Instructions for the task - Report every line below that holds the word "Prompt".

Stored items:
● ● ● ● ● ● ●

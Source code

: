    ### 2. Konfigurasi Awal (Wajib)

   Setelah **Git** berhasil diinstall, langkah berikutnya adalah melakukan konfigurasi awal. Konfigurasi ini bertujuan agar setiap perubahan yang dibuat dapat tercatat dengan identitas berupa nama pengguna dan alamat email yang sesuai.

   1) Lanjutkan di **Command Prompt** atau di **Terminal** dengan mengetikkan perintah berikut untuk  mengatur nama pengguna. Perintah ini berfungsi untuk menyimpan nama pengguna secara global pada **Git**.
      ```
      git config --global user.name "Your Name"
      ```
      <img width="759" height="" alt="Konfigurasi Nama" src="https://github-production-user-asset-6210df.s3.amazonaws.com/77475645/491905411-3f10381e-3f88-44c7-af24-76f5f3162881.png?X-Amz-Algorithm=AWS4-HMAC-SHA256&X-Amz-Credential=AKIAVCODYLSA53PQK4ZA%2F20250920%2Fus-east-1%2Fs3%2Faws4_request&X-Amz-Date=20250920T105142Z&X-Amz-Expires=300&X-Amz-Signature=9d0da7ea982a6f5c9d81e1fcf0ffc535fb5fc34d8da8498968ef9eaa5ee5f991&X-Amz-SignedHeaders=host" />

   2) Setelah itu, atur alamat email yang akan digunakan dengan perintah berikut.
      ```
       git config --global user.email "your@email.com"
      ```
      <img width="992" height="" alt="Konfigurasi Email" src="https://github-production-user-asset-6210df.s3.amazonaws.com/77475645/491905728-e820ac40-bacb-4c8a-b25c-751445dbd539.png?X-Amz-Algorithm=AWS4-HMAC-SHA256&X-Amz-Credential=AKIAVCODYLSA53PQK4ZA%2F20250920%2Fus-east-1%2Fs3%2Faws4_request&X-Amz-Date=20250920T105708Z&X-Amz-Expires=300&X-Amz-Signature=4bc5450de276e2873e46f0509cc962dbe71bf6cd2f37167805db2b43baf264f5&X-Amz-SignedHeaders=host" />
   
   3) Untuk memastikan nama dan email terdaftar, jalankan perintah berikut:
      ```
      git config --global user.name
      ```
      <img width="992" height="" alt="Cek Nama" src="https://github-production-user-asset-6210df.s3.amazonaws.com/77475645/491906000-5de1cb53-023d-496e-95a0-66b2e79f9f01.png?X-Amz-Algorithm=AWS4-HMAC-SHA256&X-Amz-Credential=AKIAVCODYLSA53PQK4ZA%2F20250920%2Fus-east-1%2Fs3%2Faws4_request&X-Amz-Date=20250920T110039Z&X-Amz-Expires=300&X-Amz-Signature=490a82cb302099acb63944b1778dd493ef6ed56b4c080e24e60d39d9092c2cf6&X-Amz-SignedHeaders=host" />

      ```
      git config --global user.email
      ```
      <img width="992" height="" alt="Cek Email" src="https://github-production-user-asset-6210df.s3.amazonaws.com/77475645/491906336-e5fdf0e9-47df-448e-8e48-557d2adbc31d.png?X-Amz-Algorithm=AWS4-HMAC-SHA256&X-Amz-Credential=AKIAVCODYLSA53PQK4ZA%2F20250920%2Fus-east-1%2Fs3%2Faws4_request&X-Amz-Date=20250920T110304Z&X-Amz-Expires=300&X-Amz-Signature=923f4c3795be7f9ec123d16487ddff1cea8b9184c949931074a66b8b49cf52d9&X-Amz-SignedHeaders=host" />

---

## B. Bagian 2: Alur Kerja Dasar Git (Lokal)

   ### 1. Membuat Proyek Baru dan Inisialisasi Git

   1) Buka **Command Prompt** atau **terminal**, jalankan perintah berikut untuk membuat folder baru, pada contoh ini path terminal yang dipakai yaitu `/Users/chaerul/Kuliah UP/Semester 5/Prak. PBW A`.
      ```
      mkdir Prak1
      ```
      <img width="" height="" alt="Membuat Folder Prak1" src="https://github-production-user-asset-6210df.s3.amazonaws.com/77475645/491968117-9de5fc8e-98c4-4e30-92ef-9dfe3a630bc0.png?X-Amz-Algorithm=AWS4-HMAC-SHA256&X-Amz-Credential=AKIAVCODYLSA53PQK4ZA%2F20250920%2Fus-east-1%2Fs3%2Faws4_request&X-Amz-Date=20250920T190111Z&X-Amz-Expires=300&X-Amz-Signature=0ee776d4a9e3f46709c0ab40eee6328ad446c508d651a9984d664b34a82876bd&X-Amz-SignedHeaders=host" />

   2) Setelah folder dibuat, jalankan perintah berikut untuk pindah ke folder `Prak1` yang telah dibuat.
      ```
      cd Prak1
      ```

● ● ● ● ● ● ●

Written reply -
   1) Lanjutkan di **Command Prompt** atau di **Terminal** dengan mengetikkan perintah berikut untuk  mengatur nama pengguna. Perintah ini berfungsi untuk menyimpan nama pengguna secara global pada **Git**.
   1) Buka **Command Prompt** atau **terminal**, jalankan perintah berikut untuk membuat folder baru, pada contoh ini path terminal yang dipakai yaitu `/Users/chaerul/Kuliah UP/Semester 5/Prak. PBW A`.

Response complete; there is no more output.